"U ANMAL. Primitivo Presente" explores the persistence of the primordial within contemporary life, framing a perspective in which the ancestral is not a distant, bygone past, but a latent presence—a vibration that continues to echo through the spaces and gestures of our daily existence.
Through a visual language that emphasizes materiality and the traces of what remains, the work invites reflection on the boundary between human and animal—not as separate categories, but as extremes of a physical and ritual relationship that the present has absorbed yet never fully erased.
In this landscape of scorched lands and primitive memories, the human-animal bond reveals itself in its fullest tension: a connection rooted in myth and ritual, now tragically homogenized, standardized by the logics of modernity, seen through an almost exclusively anthropocentric lens. It overlooks the Mediterranean horizon, where the line between life and death grows thin, in Southern Europe, where the light is raw and history layers itself in a visceral, almost tactile way.
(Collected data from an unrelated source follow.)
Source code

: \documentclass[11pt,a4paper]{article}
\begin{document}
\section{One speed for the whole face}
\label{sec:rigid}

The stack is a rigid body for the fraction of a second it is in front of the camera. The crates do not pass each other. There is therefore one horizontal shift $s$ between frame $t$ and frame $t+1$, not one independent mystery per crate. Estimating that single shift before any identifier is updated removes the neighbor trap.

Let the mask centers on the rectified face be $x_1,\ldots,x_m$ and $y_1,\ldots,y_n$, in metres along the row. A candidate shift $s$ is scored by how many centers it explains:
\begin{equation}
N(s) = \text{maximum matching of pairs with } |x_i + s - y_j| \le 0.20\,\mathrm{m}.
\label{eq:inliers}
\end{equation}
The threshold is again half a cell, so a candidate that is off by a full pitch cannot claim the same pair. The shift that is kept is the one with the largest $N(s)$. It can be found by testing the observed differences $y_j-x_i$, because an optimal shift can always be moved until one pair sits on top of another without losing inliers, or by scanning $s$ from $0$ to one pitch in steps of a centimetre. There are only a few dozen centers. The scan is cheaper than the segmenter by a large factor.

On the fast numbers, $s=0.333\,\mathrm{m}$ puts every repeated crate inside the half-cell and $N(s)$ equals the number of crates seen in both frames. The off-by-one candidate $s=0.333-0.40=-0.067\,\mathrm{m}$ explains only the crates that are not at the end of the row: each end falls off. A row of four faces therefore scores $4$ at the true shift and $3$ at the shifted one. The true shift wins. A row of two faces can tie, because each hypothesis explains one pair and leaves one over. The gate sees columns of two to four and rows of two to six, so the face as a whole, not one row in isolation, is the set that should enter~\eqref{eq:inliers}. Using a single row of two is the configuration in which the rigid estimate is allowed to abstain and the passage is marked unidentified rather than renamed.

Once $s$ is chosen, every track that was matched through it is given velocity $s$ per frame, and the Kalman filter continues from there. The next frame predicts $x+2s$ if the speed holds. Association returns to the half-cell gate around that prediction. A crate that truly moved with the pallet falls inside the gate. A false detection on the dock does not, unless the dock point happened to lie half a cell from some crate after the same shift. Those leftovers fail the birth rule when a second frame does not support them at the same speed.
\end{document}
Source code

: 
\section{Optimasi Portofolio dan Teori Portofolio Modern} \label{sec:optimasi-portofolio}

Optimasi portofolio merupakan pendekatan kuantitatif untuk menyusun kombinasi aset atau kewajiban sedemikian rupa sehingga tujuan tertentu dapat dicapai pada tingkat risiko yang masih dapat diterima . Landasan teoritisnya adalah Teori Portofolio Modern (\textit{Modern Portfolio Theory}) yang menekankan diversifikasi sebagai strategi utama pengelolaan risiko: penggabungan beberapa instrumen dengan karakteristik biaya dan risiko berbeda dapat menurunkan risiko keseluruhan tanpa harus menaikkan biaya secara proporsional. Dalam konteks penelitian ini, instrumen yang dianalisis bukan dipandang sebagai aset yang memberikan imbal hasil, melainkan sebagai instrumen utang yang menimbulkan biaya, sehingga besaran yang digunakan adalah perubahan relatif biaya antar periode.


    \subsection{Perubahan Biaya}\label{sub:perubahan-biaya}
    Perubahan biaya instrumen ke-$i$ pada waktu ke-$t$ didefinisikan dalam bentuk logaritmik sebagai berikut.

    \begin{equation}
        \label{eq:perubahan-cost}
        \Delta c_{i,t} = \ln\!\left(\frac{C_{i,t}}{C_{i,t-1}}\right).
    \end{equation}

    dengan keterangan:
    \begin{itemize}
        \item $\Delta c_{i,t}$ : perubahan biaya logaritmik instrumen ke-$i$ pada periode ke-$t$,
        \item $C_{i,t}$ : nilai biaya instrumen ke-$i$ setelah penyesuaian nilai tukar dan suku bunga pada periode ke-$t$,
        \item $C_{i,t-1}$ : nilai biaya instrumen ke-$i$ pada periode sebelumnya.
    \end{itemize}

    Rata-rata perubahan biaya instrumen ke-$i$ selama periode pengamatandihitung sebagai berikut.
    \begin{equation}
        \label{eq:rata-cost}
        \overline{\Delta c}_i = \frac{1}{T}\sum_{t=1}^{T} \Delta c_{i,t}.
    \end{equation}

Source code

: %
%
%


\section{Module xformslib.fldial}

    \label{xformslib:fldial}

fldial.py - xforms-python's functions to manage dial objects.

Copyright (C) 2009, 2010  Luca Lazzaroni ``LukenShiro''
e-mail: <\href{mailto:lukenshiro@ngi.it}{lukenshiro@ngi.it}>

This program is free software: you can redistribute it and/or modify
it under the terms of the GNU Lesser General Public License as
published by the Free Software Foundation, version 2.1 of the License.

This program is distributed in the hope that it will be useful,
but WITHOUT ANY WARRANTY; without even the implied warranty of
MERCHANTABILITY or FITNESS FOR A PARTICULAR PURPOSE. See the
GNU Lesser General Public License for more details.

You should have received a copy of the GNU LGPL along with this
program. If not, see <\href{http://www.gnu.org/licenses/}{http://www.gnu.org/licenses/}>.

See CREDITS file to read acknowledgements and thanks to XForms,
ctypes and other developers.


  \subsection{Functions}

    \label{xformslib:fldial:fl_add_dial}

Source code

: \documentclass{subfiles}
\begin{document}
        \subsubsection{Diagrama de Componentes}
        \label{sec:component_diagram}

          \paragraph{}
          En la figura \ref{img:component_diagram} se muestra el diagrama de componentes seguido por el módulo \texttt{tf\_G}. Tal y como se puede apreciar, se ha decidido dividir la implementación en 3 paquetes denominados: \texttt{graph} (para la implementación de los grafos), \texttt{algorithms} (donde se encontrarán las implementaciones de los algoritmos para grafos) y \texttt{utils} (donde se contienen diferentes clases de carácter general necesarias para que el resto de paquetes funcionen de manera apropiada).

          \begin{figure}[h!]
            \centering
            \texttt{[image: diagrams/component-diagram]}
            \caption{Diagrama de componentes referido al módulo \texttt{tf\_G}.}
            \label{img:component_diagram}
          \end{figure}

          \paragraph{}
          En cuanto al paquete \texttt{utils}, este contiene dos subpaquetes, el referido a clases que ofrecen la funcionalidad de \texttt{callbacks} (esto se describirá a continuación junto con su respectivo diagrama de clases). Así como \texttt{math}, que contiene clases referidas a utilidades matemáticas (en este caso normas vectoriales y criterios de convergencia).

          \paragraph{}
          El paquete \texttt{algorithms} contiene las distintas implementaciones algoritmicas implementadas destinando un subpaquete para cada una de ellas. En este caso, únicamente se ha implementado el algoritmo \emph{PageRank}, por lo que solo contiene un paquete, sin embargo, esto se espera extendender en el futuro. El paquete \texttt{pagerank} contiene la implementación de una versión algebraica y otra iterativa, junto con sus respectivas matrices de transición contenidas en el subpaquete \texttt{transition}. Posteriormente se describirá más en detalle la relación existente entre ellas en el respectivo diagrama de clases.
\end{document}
The heart of the work lies in the dialectical tension between original nature and its transformation into residue—between instinct and representation, between living matter and its simulacrum. The research unfolds on liminal ground, where sacred and profane overlap, where the wild survives in traces, tracks, or fragments, shadowed by our archaic presence that still claws into the structure of the contemporary world.
Stripped of its original sacredness, the animal is reduced to a slice, a consumable portion, turned into an icon of violated dignity and sacrifices that have lost their ritual value, becoming mere waste of a consumption-driven system. The work examines this objectification, gesturing toward the exploitation of animals, observed at the moment when a being once a companion in existence becomes a pure object, merchandise, or discard.
Seen in this light, the project functions as a poetic, critical, and intentionally partial lens, not claiming to be exhaustive—a short circuit between what was and what remains. It seeks traces of ancient belonging and primal domination, which resurface with the force of an open question. It is an invitation to reflect on the violence embedded in progress and ritual, to linger in the furrow, perhaps to return to the open sea, when primitive force—visceral and unsettling—resurfaces, when our capacity to inhabit the world without destroying the Other falters, revealing that our most archaic roots remain alive. Like a cut. A wound.